EXERCISE OBJECTIVE:
An exact reproduction of the lines below, from the first through the one with "- 🤔 I’m looking", is the whole answer; pictures have no place in it.

##############################

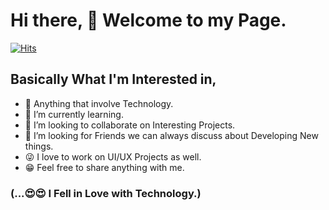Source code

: # Hi there, 👋 Welcome to my Page.
<!--
**Amospelumi/Amospelumi** is a ✨ _special_ ✨ repository because its `README.md` (this file) appears on your GitHub profile.
-->

[![Hits](https://hits.seeyoufarm.com/api/count/incr/badge.svg?url=https%3A%2F%2Fgithub.com%2FAmospelumi%2F&count_bg=%2379C83D&title_bg=%23555555&icon=vodafone.svg&icon_color=%23E7E7E7&title=hits&edge_flat=false)](https://hits.seeyoufarm.com)

## Basically What I'm Interested in,


- 🔭 Anything that involve Technology.
- 🌱 I’m currently learning.
- 👯 I’m looking to collaborate on Interesting Projects.
- 🤔 I’m looking for Friends we can always discuss about Developing New things.
- 😜 I love to work on UI/UX Projects as well.
- 😁 Feel free to share anything with me.








### (...😍😍 I Fell in Love with Technology.)

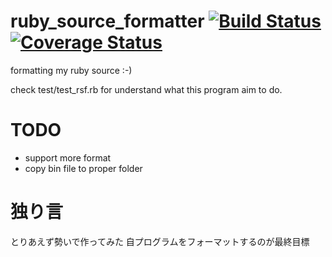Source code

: # ruby_source_formatter [![Build Status](https://travis-ci.org/pacojp/ruby_source_formatter.png?branch=master)](https://travis-ci.org/pacojp/ruby_source_formatter) [![Coverage Status](https://coveralls.io/repos/pacojp/ruby_source_formatter/badge.png?branch=master)](https://coveralls.io/r/pacojp/ruby_source_formatter)


formatting my ruby source :-)

check test/test_rsf.rb for understand what this program aim to do.

# TODO

* support more format
* copy bin file to proper folder

# 独り言

とりあえず勢いで作ってみた
自プログラムをフォーマットするのが最終目標

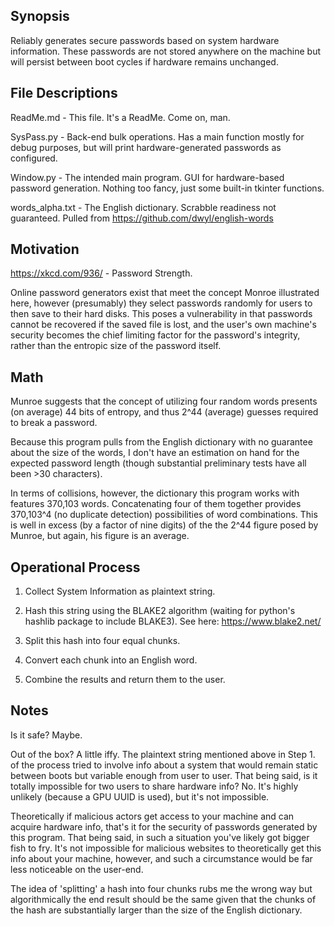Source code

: ## Synopsis

Reliably generates secure passwords based on system hardware information. These passwords are not stored anywhere on the machine but will persist between boot cycles if hardware remains unchanged.

## File Descriptions

ReadMe.md - This file. It's a ReadMe. Come on, man.

SysPass.py - Back-end bulk operations. Has a main function mostly for debug purposes, but will print hardware-generated passwords as configured.

Window.py - The intended main program. GUI for hardware-based password generation. Nothing too fancy, just some built-in tkinter functions.  

words_alpha.txt - The English dictionary. Scrabble readiness not guaranteed. Pulled from https://github.com/dwyl/english-words

## Motivation

https://xkcd.com/936/ - Password Strength. 

Online password generators exist that meet the concept Monroe illustrated here, however (presumably) they select passwords randomly for users to then save to their hard disks. This poses a vulnerability in that passwords cannot be recovered if the saved file is lost, and the user's own machine's security becomes the chief limiting factor for the password's integrity, rather than the entropic size of the password itself.

## Math

Munroe suggests that the concept of utilizing four random words presents (on average) 44 bits of entropy, and thus 2^44 (average) guesses required to break a password.

Because this program pulls from the English dictionary with no guarantee about the size of the words, I don't have an estimation on hand for the expected password length (though substantial preliminary tests have all been >30 characters). 

In terms of collisions, however, the dictionary this program works with features 370,103 words. Concatenating four of them together provides 370,103^4 (no duplicate detection) possibilities of word combinations. This is well in excess (by a factor of nine digits) of the the 2^44 figure posed by Munroe, but again, his figure is an average.

## Operational Process

1. Collect System Information as plaintext string.

2. Hash this string using the BLAKE2 algorithm (waiting for python's hashlib package to include BLAKE3). See here: https://www.blake2.net/

3. Split this hash into four equal chunks.

4. Convert each chunk into an English word.

5. Combine the results and return them to the user.

## Notes

Is it safe? Maybe. 

Out of the box? A little iffy. The plaintext string mentioned above in Step 1. of the process tried to involve info about a system that would remain static between boots but variable enough from user to user. That being said, is it totally impossible for two users to share hardware info? No. It's highly unlikely (because a GPU UUID is used), but it's not impossible.

Theoretically if malicious actors get access to your machine and can acquire hardware info, that's it for the security of passwords generated by this program. That being said, in such a situation you've likely got bigger fish to fry. It's not impossible for malicious websites to theoretically get this info about your machine, however, and such a circumstance would be far less noticeable on the user-end. 

The idea of 'splitting' a hash into four chunks rubs me the wrong way but algorithmically the end result should be the same given that the chunks of the hash are substantially larger than the size of the English dictionary.
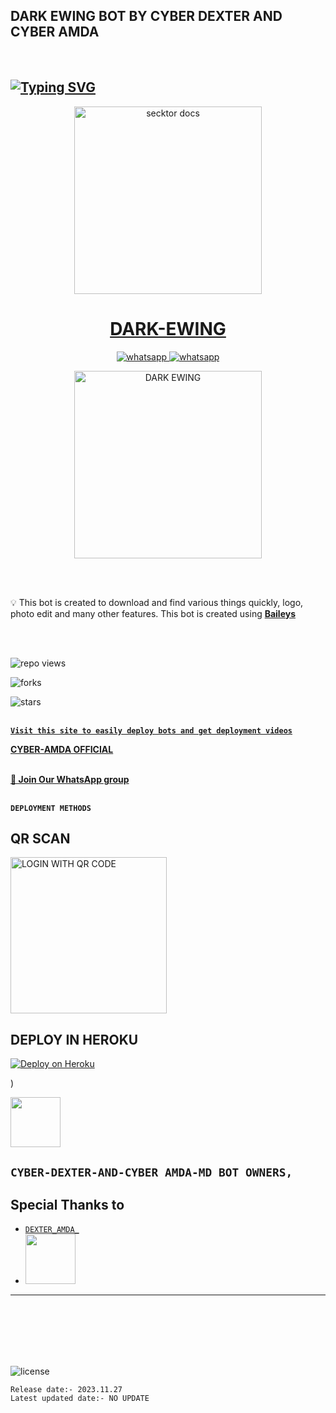 
## DARK EWING BOT BY CYBER DEXTER AND CYBER AMDA
<br>

## [![Typing SVG](https://readme-typing-svg.herokuapp.com?font=Rockstar-ExtraBold&color=F33A6A&lines=𝐇𝐈+𝐈𝐀𝐌+ᗪᗩᖇK╺+EᗯIᑎG+-+BOT.;𝙿𝙾𝚆𝙴𝚁𝙳+𝙱𝚈:+ᴍʀ+ᴅᴀʀᴋ.ᴇᴡɪɴɢ.ᴛᴇᴀᴍ;ℂ𝕣𝕖𝕒𝕥𝕖𝕕+𝕓𝕪:+𝐌𝐑.ᴄʏʙᴇʀ༆ᴅᴇxᴛᴇʀ;𝐌𝐑:+ᴄʏʙᴇʀ.ᴀᴍᴅᴀ࿐;💕ඉතිං+ඔයල🙃;😁හොදින්+ඉන්නවානේ🧚)](https://git.io/typing-svg)

 <p align="center">  
  <a href="https://youtu.be/It-Ak-aSx0c">
    <img alt="secktor docs" height="300" src="https://telegra.ph/file/8b610e9a781dc777c9fff.jpg">
    <h1 align="center">DARK-EWING</h1>
  </a>
</p>  
<p align="center">
  <a aria-label="Join our chats" href="https://chat.whatsapp.com/FCneKWThUwt0OtyJnup8d8" target="_blank">
    <img alt="whatsapp" src="https://img.shields.io/badge/Join Group-25D366?style=for-the-badge&logo=whatsapp&logoColor=white" />
  </a>
<a aria-label="Bot Whatsapp" href="[https://chat.whatsapp.com/FCneKWThUwt0OtyJnup8d8](https://wa.me/94767533889?text=.menu)" target="_blank">
    <img alt="whatsapp" src="https://img.shields.io/badge/Bot%20Whatsapp-25D366?style=for-the-badge&logo=whatsapp&logoColor=white" />
  </a>
  
</p>
 
  <p align="center">  
  <a href="https://telegra.ph/file/9ea59c95fac1e6a63c930.jpg">
    <img alt="DARK EWING" height="300" src="https://telegra.ph/file/b8582799208c45f1920c9.jpg">
    </a>
</p>  


<br>
<br>

💡 This bot is created to download and find various things quickly, logo, photo edit and many other features. This bot is created using **[Baileys](https://github.com/WhiskeySockets/Baileys)**

<br>
<br>
  

![repo views](https://hits.seeyoufarm.com/api/count/incr/badge.svg?url=https%3A%2F%2Fgithub.com%2Fdarkewing%2FDARK-EWING&count_bg=%2379C83D&title_bg=%23555555&icon=gitpod.svg&icon_color=%23E7E7E7&title=Views&edge_flat=false)

![forks](https://img.shields.io/github/forks/darkewing/DARK-EWING?label=Forks&style=social)

![stars](https://telegra.ph/file/9ea59c95fac1e6a63c930.jpg)
<br>
<br>


 **[`Visit this site to easily deploy bots and get deployment videos`](tiktok.com/@_cyber_hr_king)**


**[CYBER-AMDA OFFICIAL](https://www.youtube.com/@cyber_amda)**
<br>
<br>

**[🚀 Join Our WhatsApp group](https://chat.whatsapp.com/FCneKWThUwt0OtyJnup8d8)**
<br>
<br>

 **`DEPLOYMENT METHODS`**


## QR SCAN

<a href="https://replit.com/@CYBER-DEXTER-MD/DARK-EWING/"><img src="https://img.shields.io/badge/LOGIN%20WITH-QR%20CODE-black" alt="LOGIN WITH QR CODE" width="250"></a>


## DEPLOY IN HEROKU

 [![Deploy on Heroku](https://www.herokucdn.com/deploy/button.svg)](https://dashboard.heroku.com/new?template=https://github.com/POWER-HANDS-PLANTATION/POWER-HANDS-PLANTATION)                                                                                                   
  
  
  
  
                      
  )

 <a href="tiktok.com/@_cyber_hr_king/"><img src="https://telegra.ph/file/ff9d0311e2d4f2baa37f8.jpg" width=80 height=80></a>   

## **`CYBER-DEXTER-AND-CYBER AMDA-MD BOT OWNERS,`**


## Special Thanks to
* [`DEXTER_AMDA_`](tiktok.com/@_cyber_hr_king/)
* <a href="https://www.youtube.com/@cyber_amda"><img src="https://telegra.ph/file/7f195320e3e886ca4ae27.jpg" width=80 height=80></a> 
---

<br>
<br>
<br>
<br>
<br>


![license](https://telegra.ph/file/7f195320e3e886ca4ae27.jpg?color=green&label=License&style=plastic)



`Release date:- 2023.11.27`
<br>
`Latest updated date:- NO UPDATE`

##############################

ANSWER AREA:
Source code

: # Hi there, 👋 Welcome to my Page.
<!--
**Amospelumi/Amospelumi** is a ✨ _special_ ✨ repository because its `README.md` (this file) appears on your GitHub profile.
-->

[![Hits](https://hits.seeyoufarm.com/api/count/incr/badge.svg?url=https%3A%2F%2Fgithub.com%2FAmospelumi%2F&count_bg=%2379C83D&title_bg=%23555555&icon=vodafone.svg&icon_color=%23E7E7E7&title=hits&edge_flat=false)](https://hits.seeyoufarm.com)

## Basically What I'm Interested in,


- 🔭 Anything that involve Technology.
- 🌱 I’m currently learning.
- 👯 I’m looking to collaborate on Interesting Projects.
- 🤔 I’m looking for Friends we can always discuss about Developing New things.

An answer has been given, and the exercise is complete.